What the task asks: Lines holding the string "iPhone" are the ones to copy; find them all in the data.

Extracted material section start

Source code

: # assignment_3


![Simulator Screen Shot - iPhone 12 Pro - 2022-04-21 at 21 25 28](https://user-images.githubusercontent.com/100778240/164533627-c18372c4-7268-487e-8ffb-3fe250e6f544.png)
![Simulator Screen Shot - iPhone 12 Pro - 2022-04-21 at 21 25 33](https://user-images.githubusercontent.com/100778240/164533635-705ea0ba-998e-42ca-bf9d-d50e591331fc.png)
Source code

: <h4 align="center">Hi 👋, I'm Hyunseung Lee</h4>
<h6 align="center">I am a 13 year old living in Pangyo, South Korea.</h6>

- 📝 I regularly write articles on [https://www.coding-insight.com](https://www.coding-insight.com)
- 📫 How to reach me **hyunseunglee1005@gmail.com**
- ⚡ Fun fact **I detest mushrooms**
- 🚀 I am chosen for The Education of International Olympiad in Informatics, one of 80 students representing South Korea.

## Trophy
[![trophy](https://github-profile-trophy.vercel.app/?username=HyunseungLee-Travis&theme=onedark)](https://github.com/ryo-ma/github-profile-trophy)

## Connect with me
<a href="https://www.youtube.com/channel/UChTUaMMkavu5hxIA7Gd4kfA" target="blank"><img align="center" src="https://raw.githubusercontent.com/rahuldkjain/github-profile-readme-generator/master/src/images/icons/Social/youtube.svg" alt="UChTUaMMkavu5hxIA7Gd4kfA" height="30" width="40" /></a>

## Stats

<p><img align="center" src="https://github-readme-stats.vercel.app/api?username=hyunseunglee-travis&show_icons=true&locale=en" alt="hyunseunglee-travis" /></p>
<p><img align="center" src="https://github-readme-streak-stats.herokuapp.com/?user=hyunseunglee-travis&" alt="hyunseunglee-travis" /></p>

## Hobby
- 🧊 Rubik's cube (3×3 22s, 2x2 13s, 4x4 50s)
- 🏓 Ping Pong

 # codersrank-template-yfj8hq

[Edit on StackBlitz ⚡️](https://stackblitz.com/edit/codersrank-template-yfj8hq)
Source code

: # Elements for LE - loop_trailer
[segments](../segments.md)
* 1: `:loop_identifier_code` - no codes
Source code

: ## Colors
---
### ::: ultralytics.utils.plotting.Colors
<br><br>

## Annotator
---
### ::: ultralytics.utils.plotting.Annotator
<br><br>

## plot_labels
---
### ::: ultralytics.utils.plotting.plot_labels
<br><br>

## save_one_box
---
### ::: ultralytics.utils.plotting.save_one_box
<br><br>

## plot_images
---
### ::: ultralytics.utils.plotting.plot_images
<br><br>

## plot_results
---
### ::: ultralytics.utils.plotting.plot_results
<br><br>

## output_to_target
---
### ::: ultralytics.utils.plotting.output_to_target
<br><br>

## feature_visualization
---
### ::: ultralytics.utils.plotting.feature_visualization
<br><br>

Extracted material section end

Output of the exercise:
![Simulator Screen Shot - iPhone 12 Pro - 2022-04-21 at 21 25 28](https://user-images.githubusercontent.com/100778240/164533627-c18372c4-7268-487e-8ffb-3fe250e6f544.png)
![Simulator Screen Shot - iPhone 12 Pro - 2022-04-21 at 21 25 33](https://user-images.githubusercontent.com/100778240/164533635-705ea0ba-998e-42ca-bf9d-d50e591331fc.png)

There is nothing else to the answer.